You’re right that its not fair to take the great stats away from the player, but if you’re starting a campaign with that character and three other average travellers, you’ve put yourself behind the eight ball right from the beginning.

That traveller will, in all likelihood, come through character creation with 4+ additional skill levels as well due to the greater odds of passing survival, promotion, and event rolls. It is a rare player who is stuck with Joe Schmo in this scenario who’s enthusiasm for your campaign isn’t dampened immediately.

Balance can work both ways. You can allow for rerolls to fix deficiencies. You can also limit the max ability scores as well. Obviously this expectation should be set before rolling the dice.

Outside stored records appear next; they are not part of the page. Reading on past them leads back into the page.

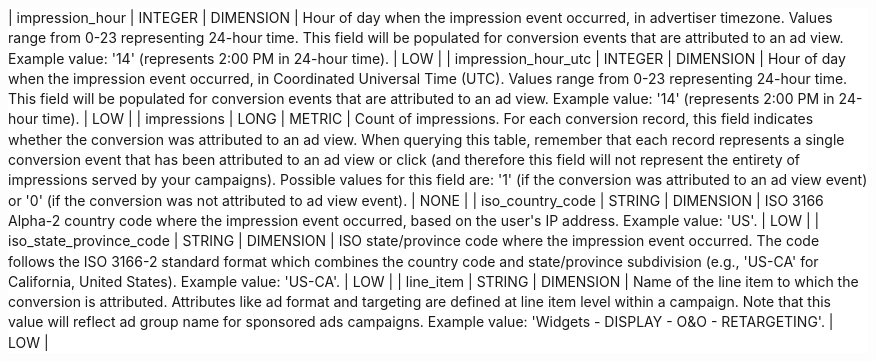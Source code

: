 | impression\_hour                                                   | INTEGER       | DIMENSION        | Hour of day when the impression event occurred, in advertiser timezone. Values range from 0\-23 representing 24\-hour time. This field will be populated for conversion events that are attributed to an ad view. Example value: '14' (represents 2:00 PM in 24\-hour time).                                                                                                                                                                                                                                                                                                                                                                                                                                                                                                                                                               | LOW                   |
| impression\_hour\_utc                                              | INTEGER       | DIMENSION        | Hour of day when the impression event occurred, in Coordinated Universal Time (UTC). Values range from 0\-23 representing 24\-hour time. This field will be populated for conversion events that are attributed to an ad view. Example value: '14' (represents 2:00 PM in 24\-hour time).                                                                                                                                                                                                                                                                                                                                                                                                                                                                                                                                                  | LOW                   |
| impressions                                                        | LONG          | METRIC           | Count of impressions. For each conversion record, this field indicates whether the conversion was attributed to an ad view. When querying this table, remember that each record represents a single conversion event that has been attributed to an ad view or click (and therefore this field will not represent the entirety of impressions served by your campaigns). Possible values for this field are: '1' (if the conversion was attributed to an ad view event) or '0' (if the conversion was not attributed to ad view event).                                                                                                                                                                                                                                                                                                    | NONE                  |
| iso\_country\_code                                                 | STRING        | DIMENSION        | ISO 3166 Alpha\-2 country code where the impression event occurred, based on the user's IP address. Example value: 'US'.                                                                                                                                                                                                                                                                                                                                                                                                                                                                                                                                                                                                                                                                                                                   | LOW                   |
| iso\_state\_province\_code                                         | STRING        | DIMENSION        | ISO state/province code where the impression event occurred. The code follows the ISO 3166\-2 standard format which combines the country code and state/province subdivision (e.g., 'US\-CA' for California, United States). Example value: 'US\-CA'.                                                                                                                                                                                                                                                                                                                                                                                                                                                                                                                                                                                      | LOW                   |
| line\_item                                                         | STRING        | DIMENSION        | Name of the line item to which the conversion is attributed. Attributes like ad format and targeting are defined at line item level within a campaign. Note that this value will reflect ad group name for sponsored ads campaigns. Example value: 'Widgets - DISPLAY - O&O - RETARGETING'.                                                                                                                                                                                                                                                                                                                                                                                                                                                                                                                                                | LOW                   |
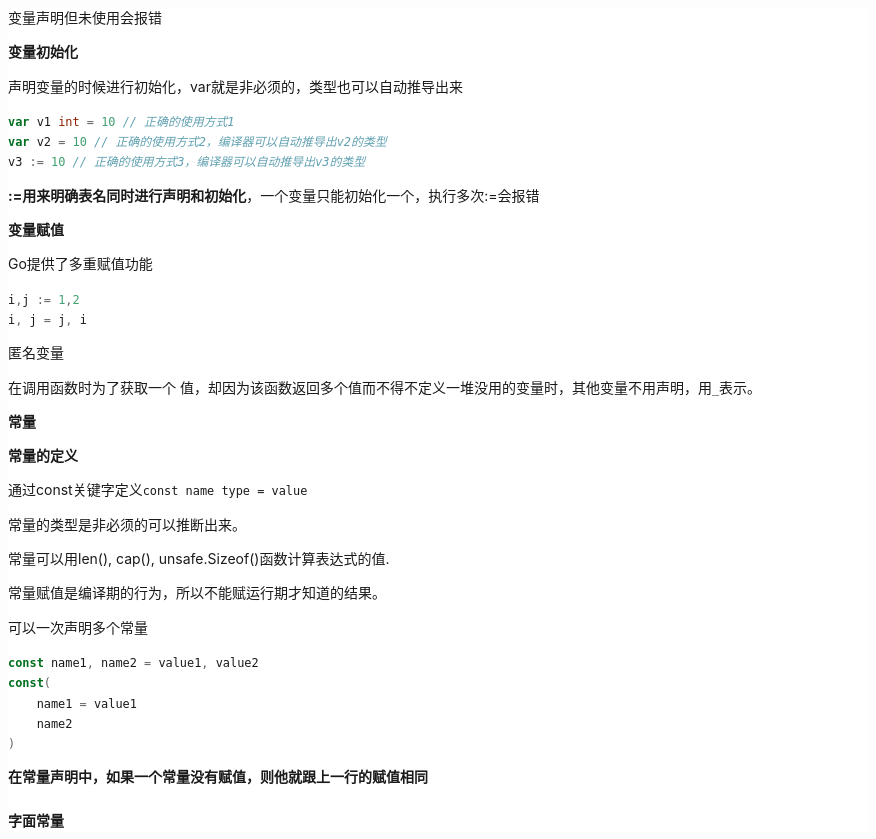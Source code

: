变量声明但未使用会报错



**变量初始化**

声明变量的时候进行初始化，var就是非必须的，类型也可以自动推导出来

```go
var v1 int = 10 // 正确的使用方式1
var v2 = 10 // 正确的使用方式2，编译器可以自动推导出v2的类型
v3 := 10 // 正确的使用方式3，编译器可以自动推导出v3的类型
```

**:=用来明确表名同时进行声明和初始化**，一个变量只能初始化一个，执行多次:=会报错



**变量赋值**

Go提供了多重赋值功能

```go
i,j := 1,2
i, j = j, i 
```



匿名变量

在调用函数时为了获取一个 值，却因为该函数返回多个值而不得不定义一堆没用的变量时，其他变量不用声明，用`_`表示。



**常量**





**常量的定义**

通过const关键字定义`const name type = value`

常量的类型是非必须的可以推断出来。

常量可以用len(), cap(), unsafe.Sizeof()函数计算表达式的值.

常量赋值是编译期的行为，所以不能赋运行期才知道的结果。

可以一次声明多个常量

```go
const name1, name2 = value1, value2
const(
	name1 = value1
    name2
)
```

**在常量声明中，如果一个常量没有赋值，则他就跟上一行的赋值相同** 

###  

**字面常量**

Heck, I’d even consider allow the uber traveller to trade a couple of characteristic scores with his less fortunate partners, so everyone wins.

I totally disagree with all of the above.

I know.
 
Even one gifted character can’t be everywhere at once. Providing challenges that require the party to do different things in different places at the same time can give the other characters more opportunities to be the heroes of the scene and/or do really cool things. After all, the gifted character might be the one stuck arguing with starport authorities for half a day over exorbitant docking fees (because they’re the best at it and there’s a lot of money involved) while the other players do more interesting things....

Even a gifted character is unlikely to have more than a couple of careers in their background. Consider situational bonuses based on character backgrounds to balance things out a bit. Maybe it’s the ex-Merchant who knows the “grey” business community on a certain world better than anyone else, or the party is visiting a poor belter community that only trusts other belters, or there’s drifter ex-Marine involved who knows something valuable but hates officers.

You could also rule that SOC bonuses are penalties in dealings with the underworld or with poor/desperate communities. That makes the high-ranking noble a burden rather than an asset.

Take advantage of contacts and allies of the other players so their personal relationships help drive the story. That can give them more agency that’s not dependent on the dice.